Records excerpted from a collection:
BEGIN
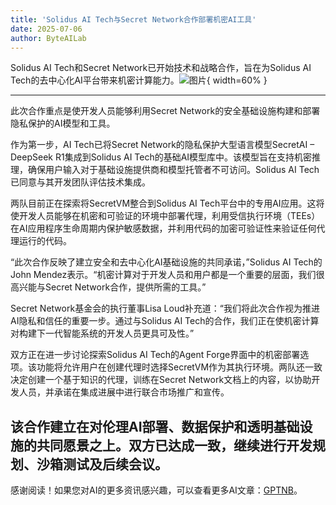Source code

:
 ```yaml
---
title: 'Solidus AI Tech与Secret Network合作部署机密AI工具'
date: 2025-07-06
author: ByteAILab
---
```


Solidus AI Tech和Secret Network已开始技术和战略合作，旨在为Solidus AI Tech的去中心化AI平台带来机密计算能力。![图片](https://ai-techpark.com/wp-content/uploads/Solidus-AI.jpg){ width=60% }

---
此次合作重点是使开发人员能够利用Secret Network的安全基础设施构建和部署隐私保护的AI模型和工具。

作为第一步，AI Tech已将Secret Network的隐私保护大型语言模型SecretAI – DeepSeek R1集成到Solidus AI Tech的基础AI模型库中。该模型旨在支持机密推理，确保用户输入对于基础设施提供商和模型托管者不可访问。Solidus AI Tech已同意与其开发团队评估技术集成。

两队目前正在探索将SecretVM整合到Solidus AI Tech平台中的专用AI应用。这将使开发人员能够在机密和可验证的环境中部署代理，利用受信执行环境（TEEs）在AI应用程序生命周期内保护敏感数据，并利用代码的加密可验证性来验证任何代理运行的代码。

“此次合作反映了建立安全和去中心化AI基础设施的共同承诺，”Solidus AI Tech的John Mendez表示。“机密计算对于开发人员和用户都是一个重要的层面，我们很高兴能与Secret Network合作，提供所需的工具。”

Secret Network基金会的执行董事Lisa Loud补充道：“我们将此次合作视为推进AI隐私和信任的重要一步。通过与Solidus AI Tech的合作，我们正在使机密计算对构建下一代智能系统的开发人员更具可及性。”

双方正在进一步讨论探索Solidus AI Tech的Agent Forge界面中的机密部署选项。该功能将允许用户在创建代理时选择SecretVM作为其执行环境。两队还一致决定创建一个基于知识的代理，训练在Secret Network文档上的内容，以协助开发人员，并承诺在集成进展中进行联合市场推广和宣传。

该合作建立在对伦理AI部署、数据保护和透明基础设施的共同愿景之上。双方已达成一致，继续进行开发规划、沙箱测试及后续会议。
---
感谢阅读！如果您对AI的更多资讯感兴趣，可以查看更多AI文章：[GPTNB](https://gptnb.com)。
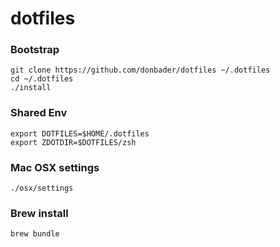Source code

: # dotfiles

### Bootstrap
```
git clone https://github.com/donbader/dotfiles ~/.dotfiles
cd ~/.dotfiles
./install
```

### Shared Env
```
export DOTFILES=$HOME/.dotfiles
export ZDOTDIR=$DOTFILES/zsh
```

### Mac OSX settings
```
./osx/settings
```

### Brew install
```
brew bundle
```
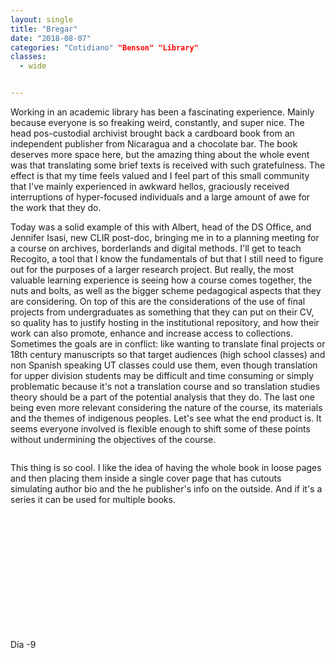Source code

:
 ```yaml
---
layout: single
title: "Bregar"
date: "2018-08-07"
categories: "Cotidiano" "Benson" "Library"
classes:
  - wide


---
```


Working in an academic library has been a fascinating experience. Mainly because everyone is so freaking weird, constantly, and super nice. The head pos-custodial archivist brought back a cardboard book from an independent publisher from Nicaragua and a chocolate bar. The book deserves more space here, but the amazing thing about the whole event was that translating some brief texts is received with such gratefulness. The effect is that my time feels valued and I feel part of this small community that I've mainly experienced in awkward hellos, graciously received interruptions of hyper-focused individuals and a large amount of awe for the work that they do.

Today was a solid example of this with Albert, head of the DS Office, and Jennifer Isasi, new CLIR post-doc, bringing me in to a planning meeting for a course on archives, borderlands and digital methods. I'll get to teach Recogito, a tool that I know the fundamentals of but that I still need to figure out for the purposes of a larger research project. But really, the most valuable learning experience is seeing how a course comes together, the nuts and bolts, as well as the bigger scheme pedagogical aspects that they are considering. On top of this are the considerations of the use of final projects from undergraduates as something that they can put on their CV, so quality has to justify hosting in the institutional repository, and how their work can also promote, enhance and increase access to collections. Sometimes the goals are in conflict: like wanting to translate final projects or 18th century manuscripts so that target audiences (high school classes) and non Spanish speaking UT classes could use them, even though translation for upper division students may be difficult and time consuming or simply problematic because it's not a translation course and so translation studies theory should be a part of the potential analysis that they do. The last one being even more relevant considering the nature of the course, its materials and the themes of indigenous peoples. Let's see what the end product is. It seems everyone involved is flexible enough to shift some of these points without undermining the objectives of the course.

<figure style="width: 150px" class="align-left">
  <img src="{{ site.url }}{{ site.baseurl }}/assets/images/libro_cartón_guatemala_1.jpg" alt="">
</figure>

This thing is so cool. I like the idea of having the whole book in loose pages and then placing them inside a single cover page that has cutouts simulating author bio and the he publisher's info on the outside. And if it's a series it can be used for multiple books.

<figure style="width: 150px" class="align-left">
  <img src="{{ site.url }}{{ site.baseurl }}/assets/images/libro_cartón_guatemala.jpg" alt="">
</figure><br />
<br />
<br />
<br />
<br />
<br />
<br />
<br />
<br />
<br />
<br />
Día -9
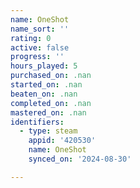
 ```yaml
---
name: OneShot
name_sort: ''
rating: 0
active: false
progress: ''
hours_played: 5
purchased_on: .nan
started_on: .nan
beaten_on: .nan
completed_on: .nan
mastered_on: .nan
identifiers:
  - type: steam
    appid: '420530'
    name: OneShot
    synced_on: '2024-08-30'

---
```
END
▶ _Exercise objective_: Copy every line of the records above that holds the word "title".

▶ _Completed exercise_:
title: 'Solidus AI Tech与Secret Network合作部署机密AI工具'
title: "Bregar"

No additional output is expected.